**Exercise details:**
One number is the whole answer: the tally of lines in the records below that contain "columns".

**Supplied records:**

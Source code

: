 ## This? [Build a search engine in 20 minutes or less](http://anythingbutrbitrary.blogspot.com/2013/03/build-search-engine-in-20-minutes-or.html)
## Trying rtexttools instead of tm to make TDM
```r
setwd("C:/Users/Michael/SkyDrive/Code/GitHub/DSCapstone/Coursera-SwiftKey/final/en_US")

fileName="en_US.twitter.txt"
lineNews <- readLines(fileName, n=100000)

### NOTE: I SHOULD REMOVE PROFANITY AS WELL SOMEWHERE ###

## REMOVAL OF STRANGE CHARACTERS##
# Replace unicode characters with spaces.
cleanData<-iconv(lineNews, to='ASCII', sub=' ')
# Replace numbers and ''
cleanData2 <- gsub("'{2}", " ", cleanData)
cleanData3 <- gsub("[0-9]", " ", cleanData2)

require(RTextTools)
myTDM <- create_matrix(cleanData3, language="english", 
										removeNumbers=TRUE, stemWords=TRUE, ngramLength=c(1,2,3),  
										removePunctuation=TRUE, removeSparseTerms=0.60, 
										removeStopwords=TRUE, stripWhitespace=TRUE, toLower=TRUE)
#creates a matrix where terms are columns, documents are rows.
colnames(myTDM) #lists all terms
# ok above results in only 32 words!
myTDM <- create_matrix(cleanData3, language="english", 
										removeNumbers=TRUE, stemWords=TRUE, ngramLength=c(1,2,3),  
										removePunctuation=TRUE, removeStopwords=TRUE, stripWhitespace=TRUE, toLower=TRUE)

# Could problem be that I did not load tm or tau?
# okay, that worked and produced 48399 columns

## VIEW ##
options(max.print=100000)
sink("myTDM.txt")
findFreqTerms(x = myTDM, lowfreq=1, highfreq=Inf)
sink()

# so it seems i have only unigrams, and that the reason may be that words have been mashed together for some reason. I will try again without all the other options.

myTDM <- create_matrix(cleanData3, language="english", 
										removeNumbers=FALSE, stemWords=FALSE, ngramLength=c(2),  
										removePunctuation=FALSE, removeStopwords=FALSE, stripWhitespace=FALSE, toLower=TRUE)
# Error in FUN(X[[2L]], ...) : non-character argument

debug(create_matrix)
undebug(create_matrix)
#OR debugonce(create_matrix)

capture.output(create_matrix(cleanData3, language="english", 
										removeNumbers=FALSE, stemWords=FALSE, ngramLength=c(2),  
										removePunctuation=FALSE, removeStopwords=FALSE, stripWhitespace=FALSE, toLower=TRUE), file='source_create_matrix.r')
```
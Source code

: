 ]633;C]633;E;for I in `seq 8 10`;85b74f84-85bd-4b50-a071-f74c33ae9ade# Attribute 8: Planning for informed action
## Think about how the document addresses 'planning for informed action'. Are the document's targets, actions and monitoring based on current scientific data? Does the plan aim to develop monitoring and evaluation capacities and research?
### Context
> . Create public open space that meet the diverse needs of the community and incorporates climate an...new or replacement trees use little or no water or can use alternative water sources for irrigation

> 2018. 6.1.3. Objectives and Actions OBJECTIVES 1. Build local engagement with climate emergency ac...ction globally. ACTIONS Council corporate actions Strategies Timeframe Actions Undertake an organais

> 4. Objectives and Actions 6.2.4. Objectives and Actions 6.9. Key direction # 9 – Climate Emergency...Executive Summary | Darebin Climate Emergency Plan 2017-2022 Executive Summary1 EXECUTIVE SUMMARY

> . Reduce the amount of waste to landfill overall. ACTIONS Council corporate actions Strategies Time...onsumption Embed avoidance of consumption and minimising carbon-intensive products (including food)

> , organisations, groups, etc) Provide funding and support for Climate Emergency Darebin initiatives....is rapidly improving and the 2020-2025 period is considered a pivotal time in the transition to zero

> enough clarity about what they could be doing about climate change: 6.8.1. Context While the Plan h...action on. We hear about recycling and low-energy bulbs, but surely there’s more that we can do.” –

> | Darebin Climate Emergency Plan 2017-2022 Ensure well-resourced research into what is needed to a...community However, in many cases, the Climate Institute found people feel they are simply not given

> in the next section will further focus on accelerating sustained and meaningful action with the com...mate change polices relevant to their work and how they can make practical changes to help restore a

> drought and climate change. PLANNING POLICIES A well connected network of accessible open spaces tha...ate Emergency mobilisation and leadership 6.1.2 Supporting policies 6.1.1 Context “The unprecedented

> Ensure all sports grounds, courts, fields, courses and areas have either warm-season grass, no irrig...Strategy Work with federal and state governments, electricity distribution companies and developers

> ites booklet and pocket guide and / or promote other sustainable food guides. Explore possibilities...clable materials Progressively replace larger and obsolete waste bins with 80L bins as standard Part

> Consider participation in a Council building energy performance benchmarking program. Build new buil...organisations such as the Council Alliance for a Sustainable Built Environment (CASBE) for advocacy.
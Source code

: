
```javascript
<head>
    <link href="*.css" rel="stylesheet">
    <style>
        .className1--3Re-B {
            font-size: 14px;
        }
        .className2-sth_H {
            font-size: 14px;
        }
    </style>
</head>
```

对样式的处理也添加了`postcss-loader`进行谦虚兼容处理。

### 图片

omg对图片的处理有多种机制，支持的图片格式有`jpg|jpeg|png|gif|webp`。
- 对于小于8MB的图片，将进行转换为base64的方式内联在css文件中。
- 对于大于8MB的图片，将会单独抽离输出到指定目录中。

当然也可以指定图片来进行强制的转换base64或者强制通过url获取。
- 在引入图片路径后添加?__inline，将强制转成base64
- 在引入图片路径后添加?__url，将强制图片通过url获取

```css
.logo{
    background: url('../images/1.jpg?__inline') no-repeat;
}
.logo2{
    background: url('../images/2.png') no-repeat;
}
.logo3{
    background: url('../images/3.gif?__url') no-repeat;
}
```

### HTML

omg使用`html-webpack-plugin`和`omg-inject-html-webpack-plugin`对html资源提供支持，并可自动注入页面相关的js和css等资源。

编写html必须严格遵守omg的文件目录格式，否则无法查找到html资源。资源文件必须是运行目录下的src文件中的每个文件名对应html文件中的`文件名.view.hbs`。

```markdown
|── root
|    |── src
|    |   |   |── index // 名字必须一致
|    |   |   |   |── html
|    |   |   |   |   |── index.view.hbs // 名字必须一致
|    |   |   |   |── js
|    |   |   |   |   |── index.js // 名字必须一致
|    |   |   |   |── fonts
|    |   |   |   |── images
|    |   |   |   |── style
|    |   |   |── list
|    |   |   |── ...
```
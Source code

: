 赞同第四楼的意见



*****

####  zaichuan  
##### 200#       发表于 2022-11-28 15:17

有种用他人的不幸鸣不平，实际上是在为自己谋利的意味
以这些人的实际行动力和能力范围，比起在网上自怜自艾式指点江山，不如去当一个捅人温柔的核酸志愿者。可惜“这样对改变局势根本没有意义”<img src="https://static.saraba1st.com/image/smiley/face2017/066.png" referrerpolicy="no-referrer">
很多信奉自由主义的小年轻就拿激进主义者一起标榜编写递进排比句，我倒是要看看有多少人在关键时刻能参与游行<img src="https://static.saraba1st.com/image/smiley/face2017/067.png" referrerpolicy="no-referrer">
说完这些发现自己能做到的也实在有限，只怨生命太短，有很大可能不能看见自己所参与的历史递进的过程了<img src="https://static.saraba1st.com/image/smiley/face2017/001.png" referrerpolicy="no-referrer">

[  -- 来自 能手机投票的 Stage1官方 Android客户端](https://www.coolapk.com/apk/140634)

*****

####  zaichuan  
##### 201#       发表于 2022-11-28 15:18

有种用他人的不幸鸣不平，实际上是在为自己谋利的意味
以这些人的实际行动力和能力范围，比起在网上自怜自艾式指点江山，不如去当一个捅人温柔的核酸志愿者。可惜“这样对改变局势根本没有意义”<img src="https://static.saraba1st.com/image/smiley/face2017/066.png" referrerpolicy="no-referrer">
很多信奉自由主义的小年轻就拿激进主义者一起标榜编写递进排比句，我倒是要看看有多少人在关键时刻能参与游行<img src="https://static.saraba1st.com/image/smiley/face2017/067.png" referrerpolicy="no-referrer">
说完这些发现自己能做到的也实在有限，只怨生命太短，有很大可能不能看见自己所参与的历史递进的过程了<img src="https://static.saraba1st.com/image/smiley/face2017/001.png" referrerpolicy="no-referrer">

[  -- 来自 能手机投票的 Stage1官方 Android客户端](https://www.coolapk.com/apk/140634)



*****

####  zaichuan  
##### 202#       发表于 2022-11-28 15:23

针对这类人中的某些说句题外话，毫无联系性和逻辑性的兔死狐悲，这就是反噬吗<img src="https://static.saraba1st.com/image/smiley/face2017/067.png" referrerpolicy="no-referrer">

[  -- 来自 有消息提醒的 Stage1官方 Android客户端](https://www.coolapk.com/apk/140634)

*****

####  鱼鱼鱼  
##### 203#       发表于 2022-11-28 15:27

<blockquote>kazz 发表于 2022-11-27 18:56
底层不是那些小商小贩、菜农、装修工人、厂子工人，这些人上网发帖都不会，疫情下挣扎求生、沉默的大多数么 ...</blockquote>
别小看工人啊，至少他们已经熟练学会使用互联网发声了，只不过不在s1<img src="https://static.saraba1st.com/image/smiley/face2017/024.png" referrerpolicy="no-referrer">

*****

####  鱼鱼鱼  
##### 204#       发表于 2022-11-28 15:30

**Result below:**
2